The Messiah, the Millennium and the Temple Mount
Jerusalem cops had better be stocking up on Maalox, because the city’s historic Temple Mount is shaping up as a flashpoint of, well, biblical proportions. Three right-wing Jewish militants were arrested Thursday after distributing leaflets urging Jews to expel Muslims from the hill, which is also home to Islam’s third holiest site, the Al Aqsa Mosque. The Jewish extremists — who want the Islamic sites razed in order to rebuild the Jewish temple destroyed by the Romans in A.D. 70 in the belief that it will hasten the Messianic era — were egged on by a handful of American evangelical Christians, some of whom believe the rebuilding of the temple will hasten the Second Coming. But the Israeli authorities are well aware that any tampering with Islamic holy sites in the city could spark the final jihad against Israel — hence the arrests. "The upside of Jerusalem is that every square foot of the city is holy, for more than one religious tradition," says TIME religion correspondent David Van Biema. "Unfortunately, that’s also its downside."

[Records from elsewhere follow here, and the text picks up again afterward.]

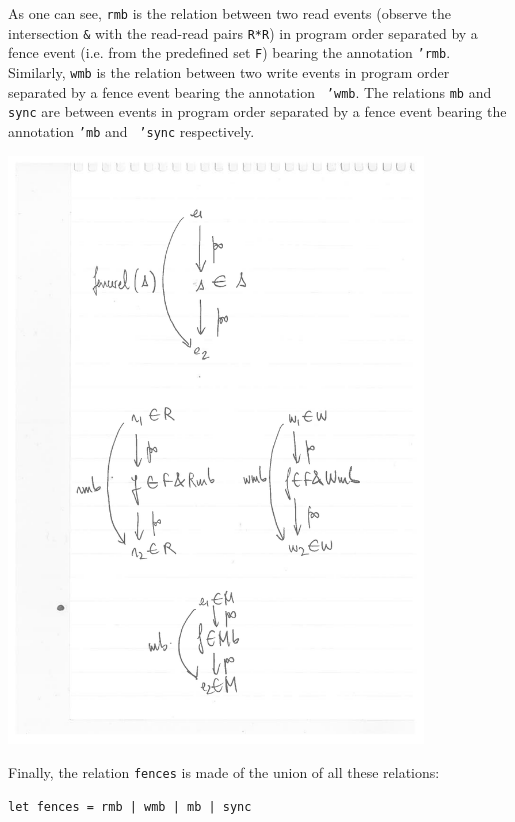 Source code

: \documentclass[a4paper]{article}
\begin{document}
As one can see, {\tt rmb} is the relation between two read events (observe the
intersection {\tt \&} with the read-read pairs {\tt R*R}) in program order
separated by a fence event (i.e. from the predefined set {\tt F}) bearing the
annotation {\tt 'rmb}. Similarly, {\tt wmb} is the relation between two write
events in program order separated by a fence event bearing the annotation {\tt
'wmb}. The relations {\tt mb} and {\tt sync} are between events in program
order separated by a fence event bearing the annotation {\tt 'mb} and {\tt
'sync} respectively. 

\includegraphics[width=11cm]{fencerel}

\pagebreak
Finally, the relation {\tt fences} is made of the union of
all these relations:
\begin{verbatim}
let fences = rmb | wmb | mb | sync
\end{verbatim}
\end{document}
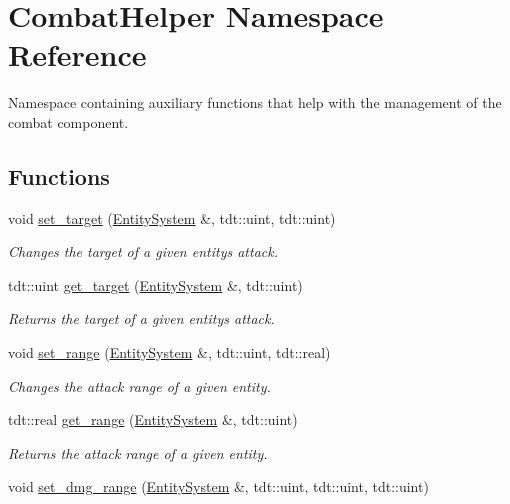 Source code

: \hypertarget{namespace_combat_helper}{}\section{Combat\+Helper Namespace Reference}
\label{namespace_combat_helper}


Namespace containing auxiliary functions that help with the management of the combat component.  


\subsection*{Functions}
\begin{DoxyCompactItemize}
\item 
void \hyperlink{namespace_combat_helper_a34b4f68f01f9990710d6b79e766645b7}{set\+\_\+target} (\hyperlink{class_entity_system}{Entity\+System} \&, tdt\+::uint, tdt\+::uint)
\begin{DoxyCompactList}\small\item\em Changes the target of a given entity\textquotesingle{}s attack. \end{DoxyCompactList}\item 
tdt\+::uint \hyperlink{namespace_combat_helper_aa97e064b4a07cd6890138a0e31b52b95}{get\+\_\+target} (\hyperlink{class_entity_system}{Entity\+System} \&, tdt\+::uint)
\begin{DoxyCompactList}\small\item\em Returns the target of a given entity\textquotesingle{}s attack. \end{DoxyCompactList}\item 
void \hyperlink{namespace_combat_helper_a7eff64357d468e07177b1fb653fdf98f}{set\+\_\+range} (\hyperlink{class_entity_system}{Entity\+System} \&, tdt\+::uint, tdt\+::real)
\begin{DoxyCompactList}\small\item\em Changes the attack range of a given entity. \end{DoxyCompactList}\item 
tdt\+::real \hyperlink{namespace_combat_helper_a75225bb00645828965c72bb74aa84e66}{get\+\_\+range} (\hyperlink{class_entity_system}{Entity\+System} \&, tdt\+::uint)
\begin{DoxyCompactList}\small\item\em Returns the attack range of a given entity. \end{DoxyCompactList}\item 
void \hyperlink{namespace_combat_helper_a467e19be07f1a305343dfcc3a2f432da}{set\+\_\+dmg\+\_\+range} (\hyperlink{class_entity_system}{Entity\+System} \&, tdt\+::uint, tdt\+::uint, tdt\+::uint)

\end{DoxyCompactItemize}
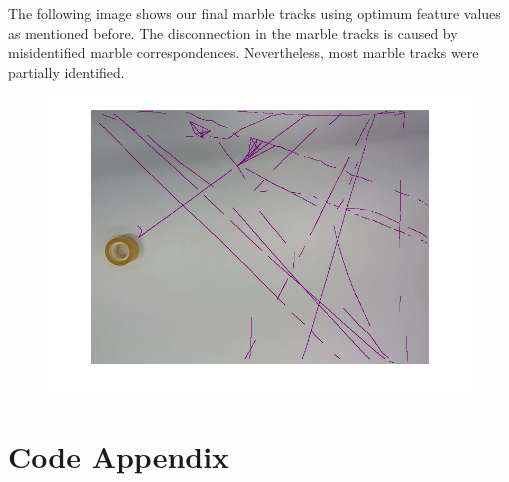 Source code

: \documentclass[10pt,a4paper,onecolumn]{report}
\begin{document}
The following image shows our final marble tracks using optimum feature values as mentioned before. The disconnection in the marble tracks is caused by misidentified marble correspondences. Nevertheless, most marble tracks were partially identified.

\begin{center}
	\begin{figure}[h!]
		\includegraphics[width=15cm]{track_purple_30diff.png}
	\end{figure}
\end{center}

\chapter{Code Appendix}
\end{document}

Three years ago, Israel’s opening of a tunnel entrance near Muslim and Jewish holy sites sparked fierce confrontations throughout the West Bank, in which 50 Palestinians and 15 Israelis were killed. Last January, Israeli police deported members of a Denver-based Christian group who had allegedly been planning to provoke violence in Jerusalem so as to instigate a war between Jews and Arabs that they believed would precede the Second Coming. "Many Christians take the millennium as a signpost for the Second Coming, and that’s increased the immediate tension over the Temple Mount," says Van Biema. "The Israeli authorities are justifiably worried."